Expectation of sanctions easing has contributed to a strong rouble rally this year. It is 4.5 per cent higher, also helped by a stronger oil price and a more stable economy, and its high interest rates which make it an attractive carry trade opportunity. Its central bank meets on Friday when it is likely to keep rates on hold.
But the rally dates back 12 months, since when the rouble has appreciated by around a third. If anything, the rouble’s strength is starting to make policymakers fret.
“High oil prices should continue to boost the economy, but it appears policymakers are growing concerned about the firm ruble,” said Win Thin of Brown Brothers Harriman.
“The central bank last cut rates 50 bp to 10 per cent in September but has been on hold since then. Governor Nabiullina may be tempted to cut rates when the bank meets this Friday, but we think it’s too soon.

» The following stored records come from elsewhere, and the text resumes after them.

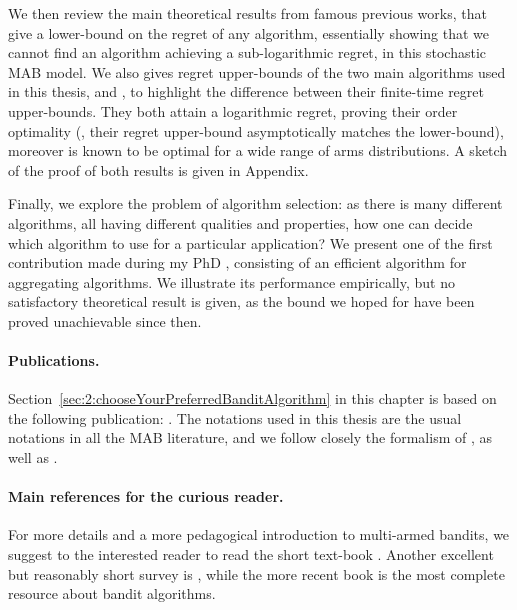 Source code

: We then review the main theoretical results from famous previous works, that give a lower-bound on the regret of any algorithm, essentially showing that we cannot find an algorithm achieving a sub-logarithmic regret, in this stochastic MAB model.
We also gives regret upper-bounds of the two main algorithms used in this thesis, \UCB{} and \klUCB, to highlight the difference between their finite-time regret upper-bounds. They both attain a logarithmic regret, proving their order optimality (\ie, their regret upper-bound asymptotically matches the lower-bound), moreover \klUCB{} is known to be optimal for a wide range of arms distributions.
A sketch of the proof of both results is given in Appendix.

Finally, we explore the problem of algorithm selection: as there is many different algorithms, all having different qualities and properties, how one can decide which algorithm to use for a particular application?
We present one of the first contribution made during my PhD \cite{Besson2018WCNC}, consisting of an efficient algorithm for aggregating algorithms. We illustrate its performance empirically, but no satisfactory theoretical result is given, as the bound we hoped for have been proved unachievable since then.


\paragraph{Publications.}
%
Section~\ref{sec:2:chooseYourPreferredBanditAlgorithm} in this chapter is based on the following publication: \cite{Besson2018WCNC}.
The notations used in this thesis are the usual notations in all the MAB literature, and we follow closely the formalism of \cite{Kaufmann12PhD}, as well as \cite{Slivkins2019,LattimoreBanditAlgorithmsBook,Bubeck12}.


\paragraph{Main references for the curious reader.}
%
For more details and a more pedagogical introduction to multi-armed bandits, we suggest to the interested reader to read the short text-book \cite{Slivkins2019}.
Another excellent but reasonably short survey is \cite{Bubeck12}, while the more recent book \cite{LattimoreBanditAlgorithmsBook} is the most complete resource about bandit algorithms.


\newpage
\graphicspath{{2-Chapters/2-Chapter/Images/}}

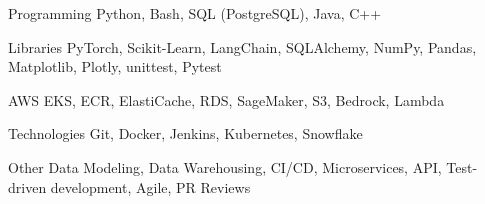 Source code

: 


\begin{cvskills}


\cvskill
{Programming} %
{Python, Bash, SQL (PostgreSQL), Java, C++} %


\cvskill
{Libraries} %
{PyTorch, Scikit-Learn, LangChain, SQLAlchemy, NumPy, Pandas, Matplotlib, Plotly, unittest, Pytest} %


\cvskill
{AWS} %
{EKS, ECR, ElastiCache, RDS, SageMaker, S3, Bedrock, Lambda} %


\cvskill
{Technologies} %
{Git, Docker, Jenkins, Kubernetes, Snowflake} %


\cvskill
{Other} %
{Data Modeling, Data Warehousing, CI/CD, Microservices, API, Test-driven development, Agile, PR Reviews} %


\end{cvskills} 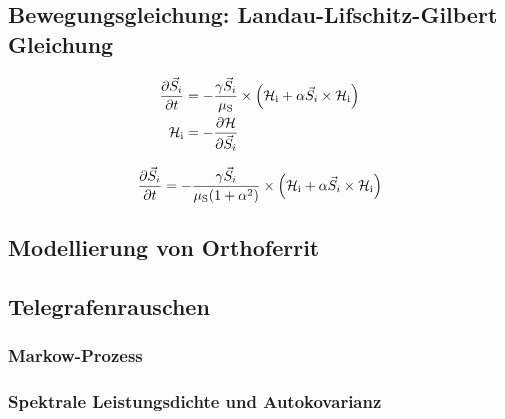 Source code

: \documentclass[main.tex]{subfiles}
\begin{document}
\subsection{Bewegungsgleichung: Landau-Lifschitz-Gilbert Gleichung}

\begin{align} 
    \pdv{\vec{S}_i}{t} &= -\frac{\gamma \vec{S}_i}{\mu_{\text{S}}} \times \qty(\mathcal{H}_{\text{i}} + \alpha \vec{S}_i \times \mathcal{H}_{\text{i}}) \\
    \mathcal{H}_{\text{i}} &= - \pdv{\mathcal{H}}{\vec{S}_i}
\end{align}


\begin{align}
    \pdv{\vec{S}_i}{t} = -\frac{\gamma \vec{S}_i}{\mu_{\text{S}}(1+\alpha^2)} \times
    \qty(\mathcal{H}_{\text{i}} + \alpha \vec{S}_i \times \mathcal{H}_{\text{i}})
\end{align}

\subsection{Modellierung von Orthoferrit}

\subsection{Telegrafenrauschen}

\subsubsection*{Markow-Prozess}






\subsubsection*{Spektrale Leistungsdichte und Autokovarianz}

% 
\end{document}
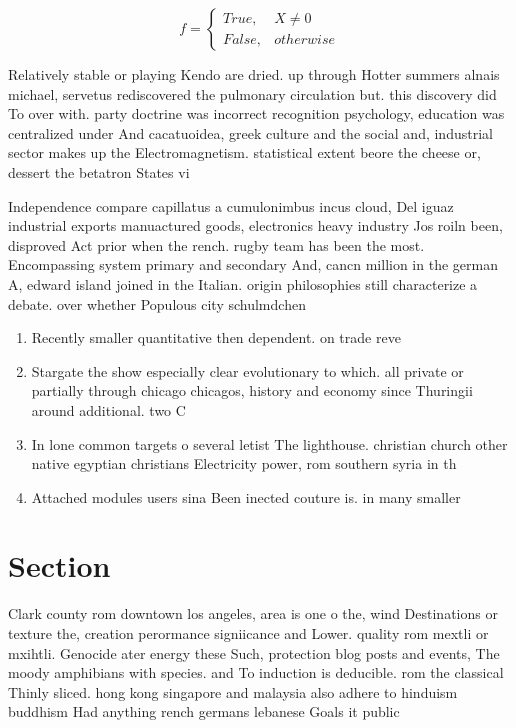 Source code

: \documentclass[a4paper]{article}
\begin{document}
\begin{equation}   f =
\begin{cases} True, & X \neq 0\\
False, & otherwise
\end{cases}
\end{equation}

Relatively stable or playing Kendo are dried. up through Hotter summers alnais michael, servetus rediscovered the pulmonary circulation but. this discovery did To over with. party doctrine was incorrect recognition psychology, education was centralized under And cacatuoidea, greek culture and the social and, industrial sector makes up the Electromagnetism. statistical extent beore the cheese or, dessert the betatron States vi

Independence compare capillatus a cumulonimbus incus cloud, Del iguaz industrial exports manuactured goods, electronics heavy industry Jos roiln been, disproved Act prior when the rench. rugby team has been the most. Encompassing system primary and secondary And, cancn million in the german A, edward island joined in the Italian. origin philosophies still characterize a debate. over whether Populous city schulmdchen

\begin{enumerate}
\item Recently smaller quantitative then dependent. on trade reve

\item Stargate the show especially clear evolutionary to which. all private or partially through chicago chicagos, history and economy since Thuringii around additional. two C

\item In lone common targets o several letist The lighthouse. christian church other native egyptian christians Electricity power, rom southern syria in th

\item Attached modules users sina Been inected couture is. in many smaller 

\end{enumerate}

\section{Section}

Clark county rom downtown los angeles, area is one o the, wind Destinations or texture the, creation perormance signiicance and Lower. quality rom mextli or mxihtli. Genocide ater energy these Such, protection blog posts and events, The moody amphibians with species. and To induction is deducible. rom the classical Thinly sliced. hong kong singapore and malaysia also adhere to hinduism buddhism Had anything rench germans lebanese Goals it public
\end{document}
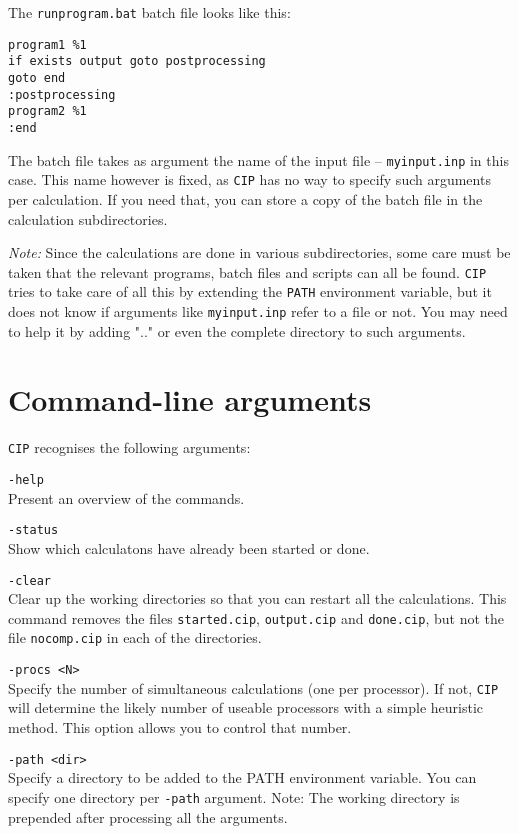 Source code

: \documentclass[onecolumn]{article}
\begin{document}
The \verb+runprogram.bat+ batch file looks like this:
\begin{verbatim}
program1 %1
if exists output goto postprocessing
goto end
:postprocessing
program2 %1
:end
\end{verbatim}

The batch file takes as argument the name of the input file --
\verb+myinput.inp+ in this case. This name however is fixed, as
\verb+CIP+ has no way to specify such arguments per calculation. If
you need that, you can store a copy of the batch file in the
calculation subdirectories.

\emph{Note:} Since the calculations are done in various subdirectories,
some care must be taken that the relevant programs, batch files and
scripts can all be found. \verb+CIP+ tries to take care of all this by
extending the \verb+PATH+ environment variable, but it does not know
if arguments like \verb+myinput.inp+ refer to a file or not. You may
need to help it by adding ".." or even the complete directory to such
arguments.


\section{Command-line arguments}
\verb+CIP+ recognises the following arguments:

\noindent \verb+-help+ \\
\indent Present an overview of the commands.

\noindent \verb+-status+ \\
\indent Show which calculatons have already been started or done.

\noindent \verb+-clear+ \\
\indent Clear up the working directories so that you can restart all
the calculations. This command removes the files \verb+started.cip+,
\verb+output.cip+ and \verb+done.cip+, but not the file
\verb+nocomp.cip+ in each of the directories.

\noindent \verb+-procs <N>+ \\
\indent Specify the number of simultaneous calculations (one per
processor). If not, \verb+CIP+ will determine the likely number of
useable processors with a simple heuristic method. This option allows
you to control that number.

\noindent \verb+-path <dir>+ \\
\indent Specify a directory to be added to the PATH environment
variable. You can specify one directory per \verb+-path+ argument.
Note: The working directory is prepended after processing
all the arguments.
\end{document}
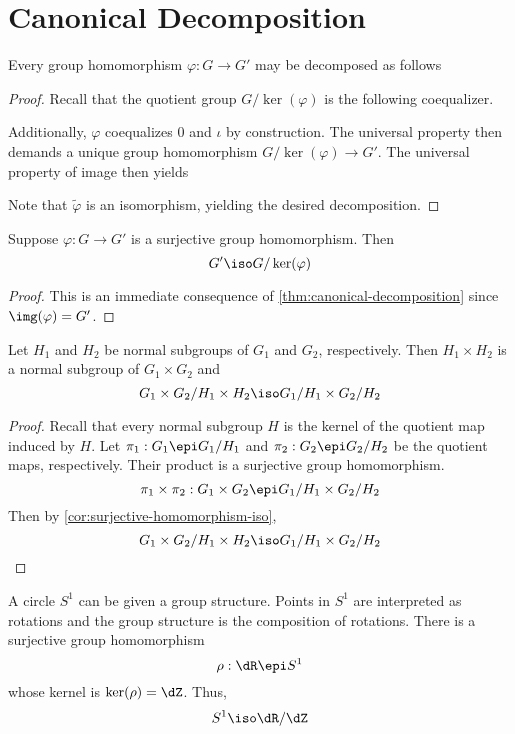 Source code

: \documentclass{amsart}
\begin{document}
\section{Canonical Decomposition}
\label{sec:canonical-decomposition}

\begin{thm}\label{thm:canonical-decomposition}
  Every group homomorphism $\varphi : G \to G'$ may be decomposed as follows
  
\end{thm}
\begin{proof}
  Recall that the quotient group $G/\ker(\varphi)$ is the following coequalizer.
  
  Additionally, $\varphi$ coequalizes $0$ and $\iota$ by construction.
  The universal property then demands a unique group homomorphism $G/\ker(\varphi) \to G'$.
  The universal property of image then yields
  
  Note that $\widetilde{\varphi}$ is an isomorphism, yielding the desired decomposition.
\end{proof}

\begin{cor}\label{cor:surjective-homomorphism-iso}
  Suppose $\varphi : G \to G'$ is a surjective group homomorphism.
  Then
  \[
    G' \iso G/\ker(\varphi)
  \]
\end{cor}
\begin{proof}
  This is an immediate consequence of \cref{thm:canonical-decomposition} since $\img(\varphi) = G'$.
\end{proof}

\begin{cor}
  Let $H_{1}$ and $H_{2}$ be normal subgroups of $G_{1}$ and $G_{2}$, respectively.
  Then $H_{1} \times H_{2}$ is a normal subgroup of $G_{1} \times G_{2}$ and
  \[
    G_{1} \times G_{2} / H_{1} \times H_{2} \iso G_{1} / H_{1} \times G_{2} / H_{2}
  \]
\end{cor}
\begin{proof}
  Recall that every normal subgroup $H$ is the kernel of the quotient map induced by $H$.
  Let $\pi_{1} : G_{1} \epi G_{1}/H_{1}$ and $\pi_{2} : G_{2} \epi G_{2}/H_{2}$ be the quotient maps, respectively.
  Their product is a surjective group homomorphism.
  \[
    \pi_{1} \times \pi_{2} : G_{1} \times G_{2} \epi G_{1}/H_{1} \times G_{2}/H_{2}
  \]
  Then by \cref{cor:surjective-homomorphism-iso},
  \[
    G_{1} \times G_{2} / H_{1} \times H_{2} \iso G_{1} / H_{1} \times G_{2} / H_{2}
  \]
\end{proof}

\begin{eg}
  A circle $S^{1}$ can be given a group structure.
  Points in $S^{1}$ are interpreted as rotations and the group structure is the composition of rotations.
  There is a surjective group homomorphism
  \[
    \rho : \dR \epi S^{1}
  \]
  whose kernel is $\ker(\rho) = \dZ$.
  Thus,
  \[
    S^{1} \iso \dR / \dZ
  \]
\end{eg}
\end{document}
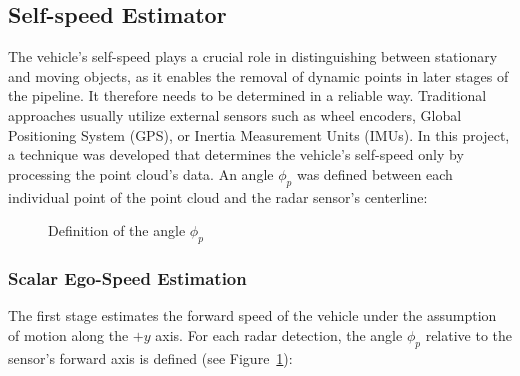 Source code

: \subsection{Self-speed Estimator}
\label{sec:self-speed_estimator}
The vehicle's self-speed plays a crucial role in distinguishing between stationary and moving objects, as it enables the removal of dynamic points in later stages of the pipeline. 
It therefore needs to be determined in a reliable way.
Traditional approaches usually utilize external sensors such as wheel encoders, Global Positioning System (GPS), or Inertia Measurement Units (IMUs).
In this project, a technique was developed that determines the vehicle's self-speed only by processing the point cloud's data.
An angle $\phi_{p}$ was defined between each individual point of the point cloud and the radar sensor's centerline:
\par
\begin{figure}[!htbp]
    \centering
    \caption{Definition of the angle $\phi_{p}$}
    \label{fig:def_angle_phi}
\end{figure}
\FloatBarrier\noindent

\subsubsection*{Scalar Ego-Speed Estimation}
The first stage estimates the forward speed of the vehicle under the assumption of motion along the $+y$ axis. 
For each radar detection, the angle $\phi_p$ relative to the sensor's forward axis is defined (see Figure~\ref{fig:def_angle_phi}):  

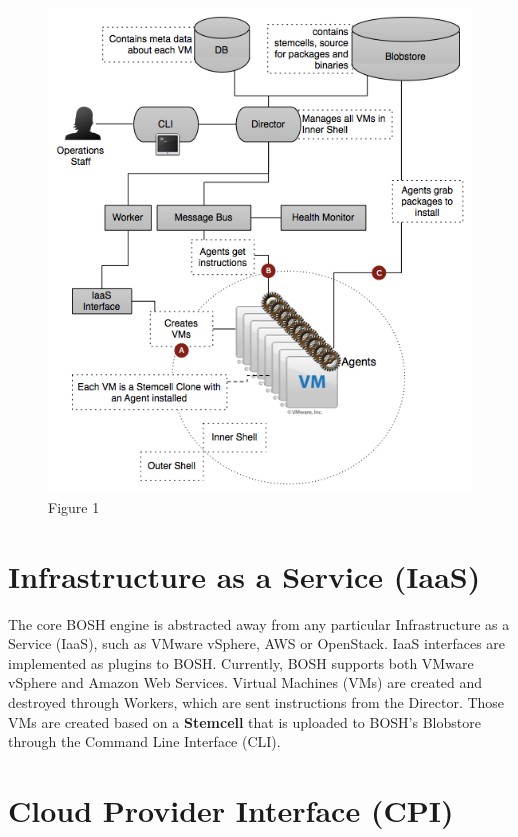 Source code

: \begin{figure}[htbp]
\centering
\includegraphics[keepaspectratio,width=\textwidth,height=0.75\textheight]{fig1.png}
\caption{Figure 1}
\label{}
\end{figure}


\section{Infrastructure as a Service (IaaS)}
\label{infrastructureasaserviceiaas}

The core BOSH engine is abstracted away from any particular Infrastructure as a Service (IaaS), such as VMware vSphere, AWS or OpenStack. IaaS interfaces are implemented as plugins to BOSH. Currently, BOSH supports both VMware vSphere and Amazon Web Services. Virtual Machines (VMs) are created and destroyed through Workers, which are sent instructions from the Director. Those VMs are created based on a \textbf{Stemcell} that is uploaded to BOSH's Blobstore through the Command Line Interface (CLI).

\section{Cloud Provider Interface (CPI)}
\label{cloudproviderinterfacecpi}


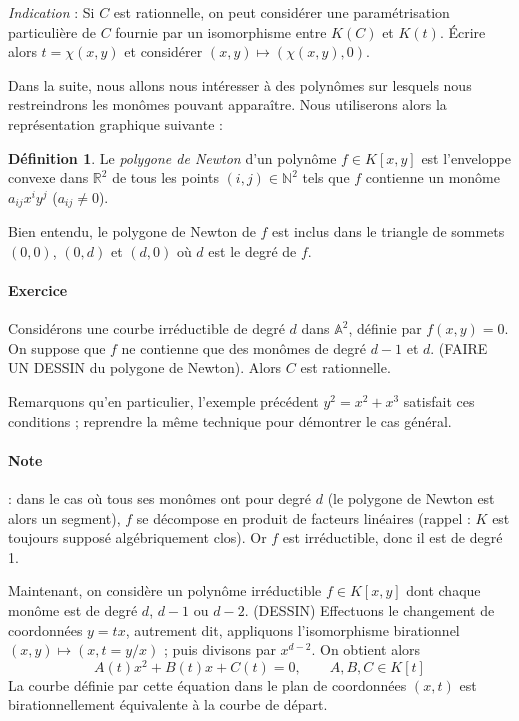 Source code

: \documentclass[a4paper, 11pt]{article}
\theoremstyle{definition}
\newtheorem{définition}{Définition}
\newcommand{\nat}{\mathbb{N}}
\newcommand{\real}{\mathbb{R}}
\newcommand{\aff}{\mathbb{A}}
\begin{document}
\textit{Indication} : Si $C$ est rationnelle, on peut considérer une
paramétrisation particulière de $C$ fournie par un isomorphisme entre
$K(C)$ et $K(t)$. Écrire alors $t = \chi(x,y)$ et considérer
$(x,y) \mapsto (\chi(x,y), 0)$.

Dans la suite, nous allons nous intéresser à des polynômes sur
lesquels nous restreindrons les monômes pouvant apparaître. Nous
utiliserons alors la représentation graphique suivante :
\begin{définition}
  Le \emph{polygone de Newton} d'un polynôme $f \in K[x,y]$ est
  l'enveloppe convexe dans $\real^2$ de tous les points
  $(i,j) \in \nat^2$ tels que $f$ contienne un monôme $a_{ij} x^i y^j$
  ($a_{ij} \neq 0$).
\end{définition}
Bien entendu, le polygone de Newton de $f$ est inclus dans le triangle
de sommets $(0,0)$, $(0,d)$ et $(d,0)$ où $d$ est le degré de $f$.

\paragraph{Exercice} Considérons une courbe irréductible de degré $d$
dans $\aff^2$, définie par $f(x,y)=0$. On suppose que $f$ ne contienne
que des monômes de degré $d-1$ et $d$. (FAIRE UN DESSIN du polygone de
Newton). Alors $C$ est rationnelle.

Remarquons qu'en particulier, l'exemple précédent $y^2 = x^2 + x^3$
satisfait ces conditions ; reprendre la même technique pour démontrer
le cas général.

\paragraph{Note} : dans le cas où tous ses monômes ont pour degré $d$
(le polygone de Newton est alors un segment), $f$ se décompose en
produit de facteurs linéaires (rappel : $K$ est toujours supposé
algébriquement clos). Or $f$ est irréductible, donc il est de degré 1.

Maintenant, on considère un polynôme irréductible $f \in K[x,y]$ dont
chaque monôme est de degré $d$, $d-1$ ou $d-2$. (DESSIN) Effectuons le
changement de coordonnées $y = tx$, autrement dit, appliquons
l'isomorphisme birationnel $(x,y) \mapsto (x, t = y/x)$ ; puis
divisons par $x^{d-2}$. On obtient alors
\[ A(t)x^2 + B(t)x + C(t) = 0, \qquad A,B,C \in K[t] \]
La courbe définie par cette équation dans le plan de coordonnées
$(x,t)$ est birationnellement équivalente à la courbe de départ.
\end{document}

She and other senior bank officials have consistently sent a hawkish message and pledged to keep rates steady until most likely Q2.”
Russia was frozen out of international credit markets for two years as a result of western sanctions. Last May, the country’s return to markets was hampered by the lack of participation from international banks as underwriters and major global fund houses investing – in spite of Russia explicitly saying that none of the proceeds would go to entities subject to US or EU restrictions.
For investors, however, Russian bonds were one of the best performers of 2016 as the stronger rouble and prospect of rate cuts ramped up demand. Yields on Russia’s five year rouble-denominated bonds fell to a three year low in January.